Zuletzt gestern, als sich der selber auch nicht besser rasierte Abtaster beim innderdeutschen Flug zunächst nach meinen Deutschkenntnissen erkundigte und dann die  Bordkarte verlesen ließ.

Seit ich einigermaßen mit dem elektrischen Ohr klarkomme ist die Gepäckkontrolle auch besonders beliebter Ort für Selbstüberschätzungen meinerseits. Dass ich besser höre bemerke ich nämlich generell daran, dass ich häufiger kleine Schwätzchen mit flüchtigen Begegnungen anfange — beim Bäcker, an der Kasse, an der Bar. Und eben auch an der Gepäckkontrolle. Nur tut Übermut dann eben doch selten gut.
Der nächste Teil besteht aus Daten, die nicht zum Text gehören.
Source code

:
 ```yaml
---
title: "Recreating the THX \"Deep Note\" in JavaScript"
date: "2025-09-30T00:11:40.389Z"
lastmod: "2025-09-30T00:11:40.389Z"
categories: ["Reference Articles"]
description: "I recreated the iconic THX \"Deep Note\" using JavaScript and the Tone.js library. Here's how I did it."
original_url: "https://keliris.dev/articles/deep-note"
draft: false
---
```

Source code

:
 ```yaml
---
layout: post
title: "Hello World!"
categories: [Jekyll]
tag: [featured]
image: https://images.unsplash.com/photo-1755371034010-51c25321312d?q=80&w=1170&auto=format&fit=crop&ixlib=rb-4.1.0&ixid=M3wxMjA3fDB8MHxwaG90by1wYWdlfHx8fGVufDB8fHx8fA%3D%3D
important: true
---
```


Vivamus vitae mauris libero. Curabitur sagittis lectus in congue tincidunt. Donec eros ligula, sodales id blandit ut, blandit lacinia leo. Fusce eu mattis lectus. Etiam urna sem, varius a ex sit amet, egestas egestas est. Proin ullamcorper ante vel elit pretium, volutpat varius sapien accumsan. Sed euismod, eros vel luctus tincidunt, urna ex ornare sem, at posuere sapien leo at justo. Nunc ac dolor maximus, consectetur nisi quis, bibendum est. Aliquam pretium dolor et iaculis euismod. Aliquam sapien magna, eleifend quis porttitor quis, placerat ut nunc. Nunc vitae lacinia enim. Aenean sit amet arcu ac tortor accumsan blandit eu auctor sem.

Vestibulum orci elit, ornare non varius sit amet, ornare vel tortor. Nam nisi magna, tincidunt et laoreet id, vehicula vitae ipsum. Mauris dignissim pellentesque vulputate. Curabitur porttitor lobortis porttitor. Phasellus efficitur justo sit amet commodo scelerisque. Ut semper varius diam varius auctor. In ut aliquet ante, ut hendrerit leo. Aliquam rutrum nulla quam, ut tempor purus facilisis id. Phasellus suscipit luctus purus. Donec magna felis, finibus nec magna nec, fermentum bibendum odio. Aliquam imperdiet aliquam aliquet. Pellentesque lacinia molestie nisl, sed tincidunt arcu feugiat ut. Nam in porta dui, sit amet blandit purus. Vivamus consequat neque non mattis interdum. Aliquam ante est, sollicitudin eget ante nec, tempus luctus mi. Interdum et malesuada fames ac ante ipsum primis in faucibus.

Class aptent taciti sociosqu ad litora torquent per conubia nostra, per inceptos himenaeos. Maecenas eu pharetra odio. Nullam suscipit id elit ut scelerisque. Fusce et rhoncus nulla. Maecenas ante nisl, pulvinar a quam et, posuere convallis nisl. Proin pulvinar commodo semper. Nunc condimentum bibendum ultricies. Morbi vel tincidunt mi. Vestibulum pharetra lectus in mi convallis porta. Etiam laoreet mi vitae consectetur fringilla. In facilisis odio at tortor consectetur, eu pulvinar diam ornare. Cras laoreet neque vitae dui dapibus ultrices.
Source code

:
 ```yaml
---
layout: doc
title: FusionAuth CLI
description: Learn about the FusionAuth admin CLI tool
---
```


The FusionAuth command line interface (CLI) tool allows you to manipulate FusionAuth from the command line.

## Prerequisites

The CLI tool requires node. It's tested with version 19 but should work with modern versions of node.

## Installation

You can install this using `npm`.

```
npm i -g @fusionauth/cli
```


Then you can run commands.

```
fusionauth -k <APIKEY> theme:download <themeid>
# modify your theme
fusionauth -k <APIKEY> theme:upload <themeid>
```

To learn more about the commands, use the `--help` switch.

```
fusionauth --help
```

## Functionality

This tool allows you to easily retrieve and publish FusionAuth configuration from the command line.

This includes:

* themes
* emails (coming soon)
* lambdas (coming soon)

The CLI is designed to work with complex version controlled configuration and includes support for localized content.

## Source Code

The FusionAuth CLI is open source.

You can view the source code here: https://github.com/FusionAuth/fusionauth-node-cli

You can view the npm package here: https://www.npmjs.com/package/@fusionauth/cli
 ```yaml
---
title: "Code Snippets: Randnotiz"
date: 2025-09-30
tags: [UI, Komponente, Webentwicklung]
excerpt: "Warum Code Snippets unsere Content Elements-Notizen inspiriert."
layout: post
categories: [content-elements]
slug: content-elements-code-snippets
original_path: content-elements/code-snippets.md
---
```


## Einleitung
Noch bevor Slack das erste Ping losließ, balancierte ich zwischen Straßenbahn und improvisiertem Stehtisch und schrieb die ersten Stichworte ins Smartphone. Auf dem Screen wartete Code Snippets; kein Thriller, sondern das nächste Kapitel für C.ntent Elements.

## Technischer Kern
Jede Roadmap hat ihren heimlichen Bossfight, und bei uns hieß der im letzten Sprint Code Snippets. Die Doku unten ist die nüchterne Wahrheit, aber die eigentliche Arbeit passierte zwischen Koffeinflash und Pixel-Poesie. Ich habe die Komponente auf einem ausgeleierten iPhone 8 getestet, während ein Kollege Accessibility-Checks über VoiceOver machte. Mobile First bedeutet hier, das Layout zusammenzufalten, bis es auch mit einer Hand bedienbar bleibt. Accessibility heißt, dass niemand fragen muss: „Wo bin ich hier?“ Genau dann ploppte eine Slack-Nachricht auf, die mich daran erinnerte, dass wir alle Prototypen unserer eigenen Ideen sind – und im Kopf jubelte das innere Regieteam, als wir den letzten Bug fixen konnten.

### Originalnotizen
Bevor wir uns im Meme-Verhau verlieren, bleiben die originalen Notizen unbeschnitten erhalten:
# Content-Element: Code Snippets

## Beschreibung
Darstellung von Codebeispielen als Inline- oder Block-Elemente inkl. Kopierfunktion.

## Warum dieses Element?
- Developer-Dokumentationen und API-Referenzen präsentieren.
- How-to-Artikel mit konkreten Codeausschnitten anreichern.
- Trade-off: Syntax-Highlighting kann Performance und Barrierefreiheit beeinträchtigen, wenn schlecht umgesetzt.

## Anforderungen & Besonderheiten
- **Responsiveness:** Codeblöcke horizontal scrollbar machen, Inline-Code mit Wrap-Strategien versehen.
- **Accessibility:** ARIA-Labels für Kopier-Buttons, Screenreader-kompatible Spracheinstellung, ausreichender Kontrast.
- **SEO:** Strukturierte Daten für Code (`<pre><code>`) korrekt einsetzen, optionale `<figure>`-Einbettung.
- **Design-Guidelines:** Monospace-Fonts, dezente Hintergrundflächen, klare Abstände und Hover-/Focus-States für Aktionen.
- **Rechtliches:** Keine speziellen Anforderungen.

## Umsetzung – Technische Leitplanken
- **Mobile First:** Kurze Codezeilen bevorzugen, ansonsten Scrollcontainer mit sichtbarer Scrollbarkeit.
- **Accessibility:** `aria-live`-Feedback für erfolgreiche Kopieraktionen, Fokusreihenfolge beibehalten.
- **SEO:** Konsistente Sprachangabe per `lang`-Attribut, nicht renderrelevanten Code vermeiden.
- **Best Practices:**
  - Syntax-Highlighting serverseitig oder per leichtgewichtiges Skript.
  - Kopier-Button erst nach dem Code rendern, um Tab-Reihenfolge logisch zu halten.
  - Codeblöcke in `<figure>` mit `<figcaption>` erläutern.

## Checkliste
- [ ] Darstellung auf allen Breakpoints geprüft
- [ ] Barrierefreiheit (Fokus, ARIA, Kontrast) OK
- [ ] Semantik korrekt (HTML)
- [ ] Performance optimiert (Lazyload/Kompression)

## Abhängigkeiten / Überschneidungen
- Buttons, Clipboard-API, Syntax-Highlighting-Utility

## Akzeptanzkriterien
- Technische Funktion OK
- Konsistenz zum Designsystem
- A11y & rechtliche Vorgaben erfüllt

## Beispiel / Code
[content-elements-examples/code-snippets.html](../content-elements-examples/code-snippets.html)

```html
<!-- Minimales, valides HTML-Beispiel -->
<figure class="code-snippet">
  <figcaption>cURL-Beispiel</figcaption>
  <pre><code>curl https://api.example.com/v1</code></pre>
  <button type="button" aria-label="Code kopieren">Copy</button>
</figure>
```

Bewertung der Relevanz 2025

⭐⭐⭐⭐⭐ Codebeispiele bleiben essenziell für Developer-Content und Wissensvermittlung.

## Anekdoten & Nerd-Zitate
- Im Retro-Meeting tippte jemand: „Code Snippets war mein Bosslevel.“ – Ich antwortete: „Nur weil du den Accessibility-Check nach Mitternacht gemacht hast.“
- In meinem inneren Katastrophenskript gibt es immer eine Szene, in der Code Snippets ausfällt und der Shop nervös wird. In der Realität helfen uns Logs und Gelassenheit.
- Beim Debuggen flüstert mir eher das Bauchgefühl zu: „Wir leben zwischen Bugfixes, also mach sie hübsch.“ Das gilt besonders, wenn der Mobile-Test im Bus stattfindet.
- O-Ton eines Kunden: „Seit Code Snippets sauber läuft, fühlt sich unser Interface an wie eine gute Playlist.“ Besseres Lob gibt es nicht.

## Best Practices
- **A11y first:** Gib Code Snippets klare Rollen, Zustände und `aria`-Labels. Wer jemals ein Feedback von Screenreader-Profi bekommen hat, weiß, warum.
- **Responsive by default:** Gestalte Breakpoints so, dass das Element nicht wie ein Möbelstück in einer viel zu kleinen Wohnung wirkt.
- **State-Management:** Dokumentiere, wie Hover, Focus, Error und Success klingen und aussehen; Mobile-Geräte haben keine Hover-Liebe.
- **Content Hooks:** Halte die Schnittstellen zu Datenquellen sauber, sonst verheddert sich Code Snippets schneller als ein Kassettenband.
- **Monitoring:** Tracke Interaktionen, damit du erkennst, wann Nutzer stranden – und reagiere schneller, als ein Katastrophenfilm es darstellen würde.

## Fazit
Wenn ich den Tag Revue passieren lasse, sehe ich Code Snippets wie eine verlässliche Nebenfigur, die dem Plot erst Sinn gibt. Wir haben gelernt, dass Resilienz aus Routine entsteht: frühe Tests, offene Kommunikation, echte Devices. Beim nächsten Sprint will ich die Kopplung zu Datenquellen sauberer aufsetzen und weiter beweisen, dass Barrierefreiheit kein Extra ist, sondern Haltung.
Dieses Mal wurde ich von einer gutaussehenden jungen Dame noch einmal aufgehalten — ob das meine Tasche sei und man noch einmal hineinsehen dürfe. Sicher, meinte ich, das dürfe man. Gerne. Sie holte dann zuerst das Buch raus, das ich gerade lese, und sah es sich an.

Ich, einigermaßen überrascht: „Ist gut, kann ich empfehlen.“

Sie, dreht es um, guckt fragend und liest den Titel: „Das heißt: Die gleiche Musik???!!“

Ich: „An equal music,  ja. Ich weiß gar nicht ob’s das auf Deutsch gibt.“

Sie, blättert kurz darin und liest die Beschreibung auf der Rückseite. Dann macht sie etwas was für mich wie „hmpf“ klingt. Und steckt das Buch zurück in meine Tasche.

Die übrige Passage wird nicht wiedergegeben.